Dünün hayalleri, bugünün gerçekleri olur.

BÜYÜK BİR HAYAL

Nureddin Mahmud Zengî (1118-1176) Musul’da doğdu, Ortadoğu’nun siyasi tarihinde çok önemli etkisi oldu ve Haçlılar’a karşı başarılı savaşlar verdi.

Nureddin eğitime çok önem verdi. Şam, Halep, Hama, Humus ve Baalbek şehirlerinde medreseler kurmuştur. Hadis üniversitesi mahiyetindeki ilk Daru’l-Hadis’i kurdurdu ve birçok kitap vakfetti. İnşa ettirdiği rasathanede güneş saati yaptırdı.

Komutanlarına da özel önem verdi ve başta Selâhaddin olmak üzere birçok kişiyi gerek kumandanlık, gerekse siyaset konusunda yetiştirdi.

Şam’da yaptırdığı büyük hastane, dönemin en meşhur doktorlarının hizmet verdiği bir sağlık kurumuydu. 

Nureddin Mahmud Zengî, dindardı, adaletli bir hükümdardı. Bu nedenle kendisine halkı tarafından âdil hükümdar lakabı verilmiştir.

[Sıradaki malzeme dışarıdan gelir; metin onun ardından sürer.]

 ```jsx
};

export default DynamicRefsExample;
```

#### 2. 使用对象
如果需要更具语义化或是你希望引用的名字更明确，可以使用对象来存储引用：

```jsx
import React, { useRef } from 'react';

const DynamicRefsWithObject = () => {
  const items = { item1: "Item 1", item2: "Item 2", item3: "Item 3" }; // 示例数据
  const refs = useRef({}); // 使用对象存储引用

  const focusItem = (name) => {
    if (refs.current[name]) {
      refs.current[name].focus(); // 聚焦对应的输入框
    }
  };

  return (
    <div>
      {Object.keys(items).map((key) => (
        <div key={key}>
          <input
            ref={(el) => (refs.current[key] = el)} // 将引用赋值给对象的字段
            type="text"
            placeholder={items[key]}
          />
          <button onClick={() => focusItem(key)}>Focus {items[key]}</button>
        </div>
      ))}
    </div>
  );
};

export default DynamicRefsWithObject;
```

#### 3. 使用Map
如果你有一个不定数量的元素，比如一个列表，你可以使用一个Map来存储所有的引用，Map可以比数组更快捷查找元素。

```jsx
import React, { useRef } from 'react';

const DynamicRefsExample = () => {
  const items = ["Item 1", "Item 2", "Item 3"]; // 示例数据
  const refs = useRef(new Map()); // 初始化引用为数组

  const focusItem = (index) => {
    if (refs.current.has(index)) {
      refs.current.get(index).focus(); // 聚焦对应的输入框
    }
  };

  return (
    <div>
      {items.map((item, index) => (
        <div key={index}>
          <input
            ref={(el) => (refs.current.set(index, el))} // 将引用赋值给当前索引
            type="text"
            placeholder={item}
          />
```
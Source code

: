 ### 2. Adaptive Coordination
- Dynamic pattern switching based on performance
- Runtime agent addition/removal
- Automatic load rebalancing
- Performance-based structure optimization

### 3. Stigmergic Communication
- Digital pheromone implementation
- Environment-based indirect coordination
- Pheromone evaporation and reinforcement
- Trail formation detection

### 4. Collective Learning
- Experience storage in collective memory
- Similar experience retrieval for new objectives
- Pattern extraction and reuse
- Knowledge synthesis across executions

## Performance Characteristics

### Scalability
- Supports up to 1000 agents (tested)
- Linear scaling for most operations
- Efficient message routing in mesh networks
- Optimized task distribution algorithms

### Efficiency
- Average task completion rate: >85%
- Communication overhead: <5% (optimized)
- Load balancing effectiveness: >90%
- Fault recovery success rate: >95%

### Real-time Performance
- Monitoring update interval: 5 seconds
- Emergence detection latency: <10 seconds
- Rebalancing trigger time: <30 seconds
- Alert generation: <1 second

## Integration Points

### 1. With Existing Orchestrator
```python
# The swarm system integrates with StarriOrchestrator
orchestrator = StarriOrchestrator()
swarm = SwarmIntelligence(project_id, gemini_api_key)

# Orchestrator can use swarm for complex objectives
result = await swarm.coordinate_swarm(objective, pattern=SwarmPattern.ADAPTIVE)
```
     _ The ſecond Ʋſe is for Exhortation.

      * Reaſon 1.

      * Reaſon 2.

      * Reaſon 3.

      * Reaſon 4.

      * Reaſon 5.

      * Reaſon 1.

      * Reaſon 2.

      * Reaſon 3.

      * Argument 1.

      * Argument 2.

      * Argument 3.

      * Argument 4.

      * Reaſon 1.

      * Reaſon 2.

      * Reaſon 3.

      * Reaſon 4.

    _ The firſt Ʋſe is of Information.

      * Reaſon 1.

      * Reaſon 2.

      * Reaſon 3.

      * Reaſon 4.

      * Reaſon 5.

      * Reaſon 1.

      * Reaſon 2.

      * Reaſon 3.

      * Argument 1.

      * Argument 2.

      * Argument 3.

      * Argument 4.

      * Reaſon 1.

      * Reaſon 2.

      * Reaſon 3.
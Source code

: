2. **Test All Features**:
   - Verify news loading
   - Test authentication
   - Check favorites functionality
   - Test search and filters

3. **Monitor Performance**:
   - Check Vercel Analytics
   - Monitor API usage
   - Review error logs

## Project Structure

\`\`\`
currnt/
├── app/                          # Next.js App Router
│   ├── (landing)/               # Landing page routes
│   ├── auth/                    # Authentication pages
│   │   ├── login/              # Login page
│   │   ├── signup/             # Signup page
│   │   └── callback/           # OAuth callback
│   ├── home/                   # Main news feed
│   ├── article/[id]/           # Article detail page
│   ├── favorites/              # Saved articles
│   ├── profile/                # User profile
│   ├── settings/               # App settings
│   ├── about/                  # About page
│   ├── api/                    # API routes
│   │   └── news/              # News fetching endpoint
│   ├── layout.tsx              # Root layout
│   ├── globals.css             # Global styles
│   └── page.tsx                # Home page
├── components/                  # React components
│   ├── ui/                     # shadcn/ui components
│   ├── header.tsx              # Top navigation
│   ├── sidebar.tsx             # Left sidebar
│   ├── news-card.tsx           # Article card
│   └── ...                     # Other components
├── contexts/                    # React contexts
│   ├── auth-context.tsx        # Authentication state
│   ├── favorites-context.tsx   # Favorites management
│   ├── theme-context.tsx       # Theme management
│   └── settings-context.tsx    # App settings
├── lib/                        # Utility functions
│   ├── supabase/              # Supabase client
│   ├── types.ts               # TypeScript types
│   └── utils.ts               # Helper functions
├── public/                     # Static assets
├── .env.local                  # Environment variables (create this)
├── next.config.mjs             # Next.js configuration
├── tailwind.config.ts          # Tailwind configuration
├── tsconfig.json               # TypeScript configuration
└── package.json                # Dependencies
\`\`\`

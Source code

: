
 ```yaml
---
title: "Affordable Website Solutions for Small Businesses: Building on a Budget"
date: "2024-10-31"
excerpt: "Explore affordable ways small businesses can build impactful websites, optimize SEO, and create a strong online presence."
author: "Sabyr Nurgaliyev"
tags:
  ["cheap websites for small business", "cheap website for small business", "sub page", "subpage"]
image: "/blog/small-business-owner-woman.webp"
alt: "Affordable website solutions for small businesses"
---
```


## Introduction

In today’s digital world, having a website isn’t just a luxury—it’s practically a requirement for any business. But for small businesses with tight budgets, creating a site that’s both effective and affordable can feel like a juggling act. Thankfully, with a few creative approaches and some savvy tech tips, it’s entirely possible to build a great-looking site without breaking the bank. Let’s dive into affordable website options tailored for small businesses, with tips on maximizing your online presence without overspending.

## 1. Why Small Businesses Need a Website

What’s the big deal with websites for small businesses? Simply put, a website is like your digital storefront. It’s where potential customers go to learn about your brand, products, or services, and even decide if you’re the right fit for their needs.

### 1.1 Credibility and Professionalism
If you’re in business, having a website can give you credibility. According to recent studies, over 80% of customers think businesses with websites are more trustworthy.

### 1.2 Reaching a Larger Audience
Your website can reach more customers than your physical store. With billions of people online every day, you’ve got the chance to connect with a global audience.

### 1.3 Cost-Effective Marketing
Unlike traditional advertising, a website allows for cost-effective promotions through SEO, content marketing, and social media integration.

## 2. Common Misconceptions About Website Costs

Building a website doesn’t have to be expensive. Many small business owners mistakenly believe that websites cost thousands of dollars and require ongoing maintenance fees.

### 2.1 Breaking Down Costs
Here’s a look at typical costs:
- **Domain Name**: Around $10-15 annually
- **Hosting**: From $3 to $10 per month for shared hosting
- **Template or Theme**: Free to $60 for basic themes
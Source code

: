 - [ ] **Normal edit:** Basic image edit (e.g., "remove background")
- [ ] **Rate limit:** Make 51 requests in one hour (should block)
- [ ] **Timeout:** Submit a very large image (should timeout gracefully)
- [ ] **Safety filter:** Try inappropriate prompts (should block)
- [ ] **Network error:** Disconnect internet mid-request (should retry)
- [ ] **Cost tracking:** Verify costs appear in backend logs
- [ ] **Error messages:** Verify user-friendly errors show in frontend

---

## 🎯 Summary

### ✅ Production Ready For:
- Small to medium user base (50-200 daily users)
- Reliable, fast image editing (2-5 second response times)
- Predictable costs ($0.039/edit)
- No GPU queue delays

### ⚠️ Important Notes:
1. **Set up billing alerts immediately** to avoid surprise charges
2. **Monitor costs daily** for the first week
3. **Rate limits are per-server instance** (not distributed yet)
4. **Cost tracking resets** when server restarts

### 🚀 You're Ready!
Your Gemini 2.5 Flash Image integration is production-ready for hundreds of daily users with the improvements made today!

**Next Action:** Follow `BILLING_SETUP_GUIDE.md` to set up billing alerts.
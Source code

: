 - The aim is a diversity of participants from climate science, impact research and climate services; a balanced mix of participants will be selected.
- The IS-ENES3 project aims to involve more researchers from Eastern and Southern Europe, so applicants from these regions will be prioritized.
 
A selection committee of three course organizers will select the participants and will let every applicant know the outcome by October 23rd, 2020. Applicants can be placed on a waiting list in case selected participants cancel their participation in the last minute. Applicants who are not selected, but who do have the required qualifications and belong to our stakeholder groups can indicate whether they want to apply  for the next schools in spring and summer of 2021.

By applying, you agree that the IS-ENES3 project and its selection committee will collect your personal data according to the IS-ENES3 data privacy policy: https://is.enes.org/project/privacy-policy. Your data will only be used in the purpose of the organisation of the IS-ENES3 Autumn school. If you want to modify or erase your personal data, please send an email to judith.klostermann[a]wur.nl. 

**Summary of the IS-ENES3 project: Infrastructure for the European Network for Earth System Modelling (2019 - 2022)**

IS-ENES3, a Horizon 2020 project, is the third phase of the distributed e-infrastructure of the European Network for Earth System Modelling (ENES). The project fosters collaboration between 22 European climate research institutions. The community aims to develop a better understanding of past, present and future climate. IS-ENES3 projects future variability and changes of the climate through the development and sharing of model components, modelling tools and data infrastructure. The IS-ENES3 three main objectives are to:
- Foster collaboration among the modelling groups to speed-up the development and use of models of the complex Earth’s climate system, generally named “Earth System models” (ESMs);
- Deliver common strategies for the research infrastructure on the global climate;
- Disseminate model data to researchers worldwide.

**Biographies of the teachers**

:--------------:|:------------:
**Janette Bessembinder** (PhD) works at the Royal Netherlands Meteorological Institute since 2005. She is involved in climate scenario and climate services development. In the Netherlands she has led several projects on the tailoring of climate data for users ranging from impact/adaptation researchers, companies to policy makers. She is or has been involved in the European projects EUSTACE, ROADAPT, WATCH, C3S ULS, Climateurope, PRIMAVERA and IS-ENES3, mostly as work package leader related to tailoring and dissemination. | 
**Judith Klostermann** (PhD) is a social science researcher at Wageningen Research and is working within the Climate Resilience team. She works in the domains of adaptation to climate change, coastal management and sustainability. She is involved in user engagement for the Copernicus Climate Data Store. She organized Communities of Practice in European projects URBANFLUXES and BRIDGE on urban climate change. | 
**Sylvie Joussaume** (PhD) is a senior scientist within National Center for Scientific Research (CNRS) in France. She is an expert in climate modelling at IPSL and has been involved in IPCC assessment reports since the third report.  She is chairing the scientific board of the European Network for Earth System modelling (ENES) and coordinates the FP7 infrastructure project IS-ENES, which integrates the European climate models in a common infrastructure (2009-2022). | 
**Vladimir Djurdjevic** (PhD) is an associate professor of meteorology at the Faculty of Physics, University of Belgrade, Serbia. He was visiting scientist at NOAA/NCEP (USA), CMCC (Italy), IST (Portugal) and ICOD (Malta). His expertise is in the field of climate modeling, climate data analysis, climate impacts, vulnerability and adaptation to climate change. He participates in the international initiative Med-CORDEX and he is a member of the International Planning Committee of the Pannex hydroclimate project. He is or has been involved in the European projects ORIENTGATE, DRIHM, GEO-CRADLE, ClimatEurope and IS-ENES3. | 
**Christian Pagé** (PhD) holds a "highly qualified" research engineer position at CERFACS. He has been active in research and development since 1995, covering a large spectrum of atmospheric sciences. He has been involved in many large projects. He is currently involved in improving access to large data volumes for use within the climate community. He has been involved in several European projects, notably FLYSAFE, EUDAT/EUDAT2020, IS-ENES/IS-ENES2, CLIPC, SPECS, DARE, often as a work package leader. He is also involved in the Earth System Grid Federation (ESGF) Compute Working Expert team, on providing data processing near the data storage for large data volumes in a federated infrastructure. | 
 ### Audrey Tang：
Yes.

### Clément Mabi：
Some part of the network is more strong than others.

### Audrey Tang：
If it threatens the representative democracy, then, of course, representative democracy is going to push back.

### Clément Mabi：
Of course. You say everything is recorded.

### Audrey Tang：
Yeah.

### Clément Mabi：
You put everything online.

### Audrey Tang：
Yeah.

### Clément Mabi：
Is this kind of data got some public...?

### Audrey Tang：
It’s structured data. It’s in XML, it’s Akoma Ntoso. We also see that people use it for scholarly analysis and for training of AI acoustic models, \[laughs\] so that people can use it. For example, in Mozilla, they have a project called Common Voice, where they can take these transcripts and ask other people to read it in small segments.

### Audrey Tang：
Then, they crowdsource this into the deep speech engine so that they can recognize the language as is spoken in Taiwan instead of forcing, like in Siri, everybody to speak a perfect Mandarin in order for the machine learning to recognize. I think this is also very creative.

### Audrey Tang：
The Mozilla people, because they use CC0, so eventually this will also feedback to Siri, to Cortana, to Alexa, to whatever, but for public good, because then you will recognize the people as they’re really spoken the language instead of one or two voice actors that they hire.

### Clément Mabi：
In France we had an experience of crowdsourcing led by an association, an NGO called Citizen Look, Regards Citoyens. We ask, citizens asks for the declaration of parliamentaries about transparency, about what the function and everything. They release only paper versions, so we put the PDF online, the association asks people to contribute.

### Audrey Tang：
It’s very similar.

Haksızlıkların önüne geçmek ve devletin menfaatlerini korumak için, hassas bir haber alma teşkilatı kurdu. Çocukluğunda iyi bir eğitim alan Nureddin, uygulamış olduğu usta siyaset sayesinde Müslümanların birliğini sağlamış ve sonradan komutanlarından Selâhaddin Eyyubî tarafından gerçekleştirilecek olan Kudüs’ün fethinin zeminini hazırlamıştır.

İleri görüşlü bir lider olan Nureddin Zengî, adımlarını daima geleceği düşünerek atardı. Üç hayali vardı: İlki, Akdeniz kıyılarına ve Sina yarımadasına sıkıştırmış olduğu Haçlı devletlerini ortadan kaldırarak Müslümanları birleştirmek, İslam birliğini kurmaktı ki, bunu hayattayken gerçekleştirmiştir. İkincisi Kudüs’ü fethetmekti. Bu hayali kendisinden hemen sonra Selâhaddin Eyyubî gerçekleştirmiştir. Son hayali ise Konstantiniyye’nin fethiydi. Bu hayali de Fatih Sultan Mehmed’e nasip oldu.

Kudüs’ün fethedilmesi Nureddin Zengî’nin hayali ve hedefiydi. Bu aşkla fetih gerçekleşmeden 20 yıl önce, yani 1168’de Mescid-i Aksa’ya konulmak üzere sanat değeri çok yüksek ağaç bir minber yaptırdı.

 

OLAĞANÜSTÜ BİR GAYRET

Sultan Selâhaddin Eyyûbî (1138-1193), Irak’ın Tikrit kasabasında doğdu. Eyyubi devletinin ve sülalesinin kurucu hükümdarıdır. Babası Selçuklu emiri hizmetinde, annesi ise Harim emirinin kız kardeşidir. Varlıklı ve devlet işleriyle uğraşan bir ailenin çocuğu olan Selahaddin Eyyubi geometri, astronomi, matematik ve aritmetik derslerini de içeren iyi bir eğitim gördü. Hayatını, Hıristiyan Haçlı Orduları ile mücadele içinde geçirdi ve Haçlılara karşı yaptığı bütün savaşlarda galip geldi.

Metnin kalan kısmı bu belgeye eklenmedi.